Nanotubes from misfit layered compounds (MLC)

Nanotubes from misfit compounds: Ternary (quaternary) “misfit” layered compounds (MLC) is an important class of materials which have been studied for the last 50 years. They are made of alternating stacking of molecular slabs along the c-axis with different chemical composition and periodicities. Among this family of compounds, the series (MX)1+yTX2 - for short MX-TX2 (or even shorter O-T), with M=Sn,Pb,Bi,Sb, rare earths; T=Sn,Ti,V,Cr,Nb,Ta; X= S,Se, have been investigated in some detail. Generally, MLC form incommensurate or semi-incommensurate lattice, at least along one direction (a-axis), whilst the b-axis is common for the MX and TX2 slabs. The MX lattice is a distorted orthorhombic (triclinic) bi-layer structure (O). The TX2 slab crystallizes in a trigonal-prismatic or octahedral (pseudo-hexagonal) lattice (T). Combining two independent stimuli (see Fig. 20), i.e. the lattice mismatch between the MS and TS2 layers (Pauling mechanism- see PNAS 16, 578 (1930)) and eliminating the dangling bonds on the periphery of the nanoparticles (Kroto-Tenne mechanism- see Nature 329, 529 (1987) and No. 91), seamless MLC nanotubes were recently obtained from numerous compounds (see for example No. 263, 292, 305, 307 and 337). The interlayer stacking relationship between the O and T periodic layers was elucidated mostly through electron diffraction as well as other electronmicroscopy techniques. Given the optical, electrical and magnetic properties of the parent compounds, the 1D nanotubular structures could present a rich field of research in the years to come.
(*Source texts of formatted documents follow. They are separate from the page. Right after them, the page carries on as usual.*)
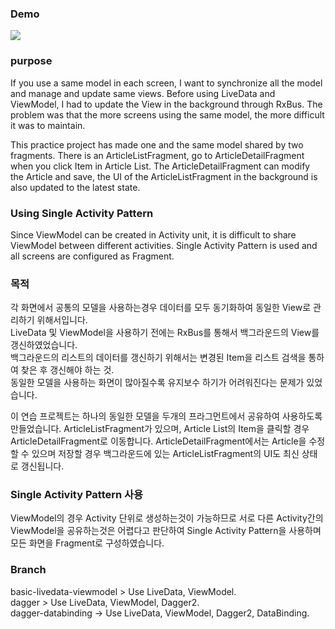 ### Demo
![](http://cfile24.uf.tistory.com/image/23332E3C592E268C34689B)

### purpose

If you use a same model in each screen, I want to synchronize all the model and manage and update same views.
Before using LiveData and ViewModel, I had to update the View in the background through RxBus.
The problem was that the more screens using the same model, the more difficult it was to maintain.

This practice project has made one and the same model shared by two fragments. 
There is an ArticleListFragment, go to ArticleDetailFragment when you click Item in Article List. 
The ArticleDetailFragment can modify the Article and save, 
the UI of the ArticleListFragment in the background is also updated to the latest state.

### Using Single Activity Pattern
Since ViewModel can be created in Activity unit, 
it is difficult to share ViewModel between different activities. 
Single Activity Pattern is used and all screens are configured as Fragment.

### 목적
각 화면에서 공통의 모델을 사용하는경우 데이터를 모두 동기화하여 동일한 View로 관리하기 위해서입니다.  
LiveData 및 ViewModel을 사용하기 전에는 RxBus를 통해서 백그라운드의 View를 갱신하였었습니다.  
백그라운드의 리스트의 데이터를 갱신하기 위해서는 변경된 Item을 리스트 검색을 통하여 찾은 후 갱신해야 하는 것.  
동일한 모델을 사용하는 화면이 많아질수록 유지보수 하기가 어려워진다는 문제가 있었습니다.

이 연습 프로젝트는 하나의 동일한 모델을 두개의 프라그먼트에서 공유하여 사용하도록 만들었습니다.
ArticleListFragment가 있으며, Article List의 Item을 클릭할 경우 ArticleDetailFragment로 이동합니다.
ArticleDetailFragment에서는 Article을 수정할 수 있으며 저장할 경우 백그라운드에 있는 ArticleListFragment의 UI도 최신 상태로 갱신됩니다.

### Single Activity Pattern 사용
ViewModel의 경우 Activity 단위로 생성하는것이 가능하므로 서로 다른 Activity간의 ViewModel을 공유하는것은 어렵다고 판단하여
Single Activity Pattern을 사용하며 모든 화면을 Fragment로 구성하였습니다.

### Branch
basic-livedata-viewmodel > Use LiveData, ViewModel.  
dagger > Use LiveData, ViewModel, Dagger2.  
dagger-databinding -> Use LiveData, ViewModel, Dagger2, DataBinding.
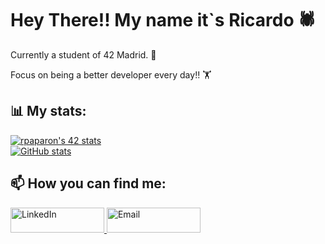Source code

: # Hey There!! My name it`s Ricardo 🕷️

  Currently a student of 42 Madrid. 💾
  
  Focus on being a better developer every day!! 🏋

## 📊 My stats:

[![rpaparon's 42 stats](https://badge.mediaplus.ma/binary/rpaparon?1337Badge=off&UM6P=off)](https://profile.intra.42.fr/users/rpaparon)  
[![GitHub stats](https://github-readme-stats.vercel.app/api?username=rpaparoni&show_icons=true&theme=github_dark&hide_title=true&count_private=true&hide_border=true)](https://github.com/rpaparoni)

## 📫 How you can find me:

<div>
  <a href="https://www.linkedin.com/in/ricardo-paparoni/">
    <img src="https://img.shields.io/badge/-LinkedIn-blue?style=for-the-badge&logo=Linkedin&logoColor=white" alt="LinkedIn" width="150" height="40"/>
  </a>
  <a href="mailto:paparoniricardo@gmail.com">
    <img src="https://img.shields.io/badge/Email-Contact-red?style=for-the-badge&logo=gmail&logoColor=white" alt="Email" width="150" height="40"/>
  </a>
</div>



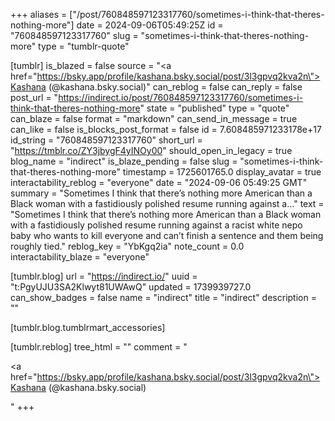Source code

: +++
aliases = ["/post/760848597123317760/sometimes-i-think-that-theres-nothing-more"]
date = 2024-09-06T05:49:25Z
id = "760848597123317760"
slug = "sometimes-i-think-that-theres-nothing-more"
type = "tumblr-quote"

[tumblr]
is_blazed = false
source = "<a href=\"https://bsky.app/profile/kashana.bsky.social/post/3l3gpvq2kva2n\">Kashana (@kashana.bsky.social)</a>"
can_reblog = false
can_reply = false
post_url = "https://indirect.io/post/760848597123317760/sometimes-i-think-that-theres-nothing-more"
state = "published"
type = "quote"
can_blaze = false
format = "markdown"
can_send_in_message = true
can_like = false
is_blocks_post_format = false
id = 7.608485971233178e+17
id_string = "760848597123317760"
short_url = "https://tmblr.co/ZY3jbygF4yINOy00"
should_open_in_legacy = true
blog_name = "indirect"
is_blaze_pending = false
slug = "sometimes-i-think-that-theres-nothing-more"
timestamp = 1725601765.0
display_avatar = true
interactability_reblog = "everyone"
date = "2024-09-06 05:49:25 GMT"
summary = "Sometimes I think that there’s nothing more American than a Black woman with a fastidiously polished resume running against a..."
text = "Sometimes I think that there’s nothing more American than a Black woman with a fastidiously polished resume running against a racist white nepo baby who wants to kill everyone and can’t finish a sentence and them being roughly tied."
reblog_key = "YbKgq2ia"
note_count = 0.0
interactability_blaze = "everyone"

[tumblr.blog]
url = "https://indirect.io/"
uuid = "t:PgyUJU3SA2Klwyt81UWAwQ"
updated = 1739939727.0
can_show_badges = false
name = "indirect"
title = "indirect"
description = ""

[tumblr.blog.tumblrmart_accessories]

[tumblr.reblog]
tree_html = ""
comment = "<p><a href=\"https://bsky.app/profile/kashana.bsky.social/post/3l3gpvq2kva2n\">Kashana (@kashana.bsky.social)</a></p>"
+++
Fig. 20. Schematic rendering of the three-step growth of nanotubes from misfit compounds. In the background- SEM micrograph of SbS-TaS2 nanotube. See reference No. 305.




Fig. 21 shows SEM image of LaS-TaS2 tubes (a) and high resolution STEM-HAADF image of a LaS-TaS2 tube (inset is an EDS chemical mapping of the tube); c. Higher-resolution STEM-bright field image of this tube with the calculated lattice overlaid on the image (Courtesy of Profs. R.E. Dunin Borkowski and Dr. L. Houben, Ernst Ruska Center, Jülich and Prof. G. Seifert, TU Dresden- No. 318).